We continued our journey in contemplative silence. Would that it had lasted all the way. When clouds of crossbow bolts began to
bury themselves inside warriors and wagons, I could only admire our attackers’ timing. Close enough to the Blez plantation that our escort’s guard was starting to lower. Not close enough that a scout could ride hard and make it back in time with reinforcements. Mozart grabbed me and shoved me down to the wagon’s empty flatbed with his left arm, using his right to push Simenon out of harm’s way. Their bolts’ fletchings were made of something combustible and oil-soaked. Volleys came in as flaming scratches which overwhelmed my low-light visor. I was left blinking, my visor’s primitive night-vision system a mess of flaring suns. Obviously, the point. Although it rather begged the question how our attackers coped, showering fire-bolts into our ranks with such vigour?
Hardened professionals to a man (and woman), the warriors’ shields hummed into life in response to the ambush. Circular energy fields extended from plate-sized projectors. Wolf’s eyes glowed in each plate’s centre, golden yellow given they were still fully charged. When I saw a sea of crimson reds I knew we’d be in deep trouble. Bolts began to ricochet from the shields, a rapid thwack-thwack sound, once for the strike, once for the kinetic repulse. Our escort didn’t bother aiming their response. Weapons barked up and down the convoy. Smoke and gunfire emptied into the night. Many of our warriors’ carbines possessed sawn-off barrels, perfect for forest clearance against a concealed enemy. An eerie clicking returned from the forest, as though our attackers were tutting back in anger.

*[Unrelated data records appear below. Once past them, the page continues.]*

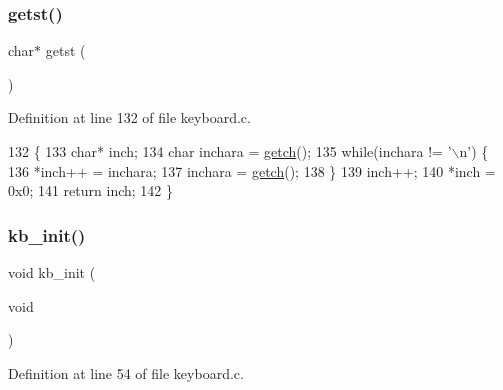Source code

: \subsubsection{\texorpdfstring{getst()}{getst()}}
{\footnotesize\ttfamily char$\ast$ getst (\begin{DoxyParamCaption}{ }\end{DoxyParamCaption})}



Definition at line 132 of file keyboard.\+c.


\begin{DoxyCode}
132               \{
133     \textcolor{keywordtype}{char}* inch;
134     \textcolor{keywordtype}{char} inchara = \hyperlink{a00029_af3facad10e05defa48d45b46eb9ebe7e_af3facad10e05defa48d45b46eb9ebe7e}{getch}();
135     \textcolor{keywordflow}{while}(inchara != \textcolor{charliteral}{'\(\backslash\)n'}) \{
136         *inch++ = inchara;
137         inchara = \hyperlink{a00029_af3facad10e05defa48d45b46eb9ebe7e_af3facad10e05defa48d45b46eb9ebe7e}{getch}();
138     \}
139     inch++;
140     *inch = 0x0;
141     \textcolor{keywordflow}{return} inch;
142 \}
\end{DoxyCode}
\mbox{\label{a00029_aabdb223e5290f3b3c07bc82d075b87d7_aabdb223e5290f3b3c07bc82d075b87d7}} 
\subsubsection{\texorpdfstring{kb\+\_\+init()}{kb\_init()}}
{\footnotesize\ttfamily void kb\+\_\+init (\begin{DoxyParamCaption}\item[{void}]{ }\end{DoxyParamCaption})}



Definition at line 54 of file keyboard.\+c.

My driver retrieved his repeating carbine from under the wagon’s seat, working its lever-action trigger as fast as he could reload, ejected casings rattling across our wagon. Nobody with time to ask the obvious question. Why were bandits attacking an empty convoy before it rolled back out loaded to the brim with a priceless spore-spice cargo? There were less obvious questions, too. Moths were attracted to bright lights: these ones seemed to be trying to overwhelm us with incendiary bolts. Did nobody understand the inherent irony?

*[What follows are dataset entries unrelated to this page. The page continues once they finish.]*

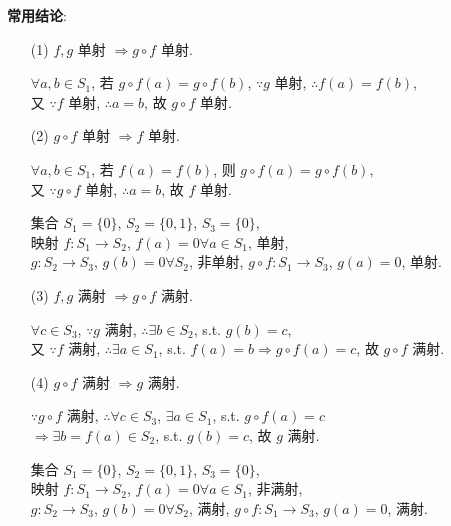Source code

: \documentclass{note}
\begin{document}
\textbf{常用结论}:
\begin{itemize}
    \item[(1)] $f,g$ 单射 $\Longrightarrow g\circ f$ 单射.
    \begin{pf}
        $\forall a,b\in S_1$, 若 $g\circ f(a)=g\circ f(b)$, $\because g$ 单射, $\therefore f(a)=f(b)$,\\
        又 $\because f$ 单射, $\therefore a=b$, 故 $g\circ f$ 单射.
    \end{pf}
    \item[(2)] $g\circ f$ 单射 $\Longrightarrow f$ 单射.
    \begin{pf}
        $\forall a,b\in S_1$, 若 $f(a)=f(b)$, 则 $g\circ f(a)=g\circ f(b)$,\\
        又 $\because g\circ f$ 单射, $\therefore a=b$, 故 $f$ 单射.
    \end{pf}

    \begin{eg}
        集合 $S_1=\{0\}$, $S_2=\{0,1\}$, $S_3=\{0\}$,\\
        映射 $f:S_1\rightarrow S_2$, $f(a)=0\forall a\in S_1$, 单射,\\
        $g:S_2\rightarrow S_3$, $g(b)=0\forall S_2$, 非单射,
        $g\circ f:S_1\rightarrow S_3$, $g(a)=0$, 单射.
    \end{eg}
    \item[(3)] $f,g$ 满射 $\Longrightarrow g\circ f$ 满射.
    \begin{pf}
        $\forall c\in S_3$, $\because g$ 满射, $\therefore\exists b\in S_2$, s.t. $g(b)=c$,\\
        又 $\because f$ 满射, $\therefore\exists a\in S_1$, s.t. $f(a)=b\Longrightarrow g\circ f(a)=c$, 故 $g\circ f$ 满射.
    \end{pf}
    \item[(4)] $g\circ f$ 满射 $\Longrightarrow g$ 满射.
    \begin{pf}
        $\because g\circ f$ 满射, $\therefore\forall c\in S_3$, $\exists a\in S_1$, s.t. $g\circ f(a)=c$\\
        $\Longrightarrow\exists b=f(a)\in S_2$, s.t. $g(b)=c$, 故 $g$ 满射.
    \end{pf}

    \begin{eg}
        集合 $S_1=\{0\}$, $S_2=\{0,1\}$, $S_3=\{0\}$,\\
        映射 $f:S_1\rightarrow S_2$, $f(a)=0\forall a\in S_1$, 非满射,\\
        $g:S_2\rightarrow S_3$, $g(b)=0\forall S_2$, 满射,
        $g\circ f:S_1\rightarrow S_3$, $g(a)=0$, 满射.
    \end{eg}
\end{itemize}
\end{document}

There was a thud of flaming arrows striking our wagon’s side. Mozart swore and bent over to pull the bolts out, the oily inferno hardly oxidizing his heavy metal fists. He didn’t have enough purchase to remove them all. Fire began spreading across our vehicle. Mozart leaped out to beat the flames down. That was when our attackers abandoned their concealment inside the forest. Perhaps sixty savages emerged, screaming and sprinting full pelt for the convoy. What a queer sight they made. Long flat masks carved into beast-like muzzles, blue-woad dyed skin bare below hundreds of small plates of wooden armour tied together with cord. It was as though the howling horde wore crocodile-scales. Archers hung back in the forest, keeping up a rain of projectiles while artfully managing not to skewer their own advancing forces. Never mistake primitive for unskilled. And a crossbow bolt through the skull would do for Sweet William as well as a gauss rifle pellet magnetically accelerated to Mach two.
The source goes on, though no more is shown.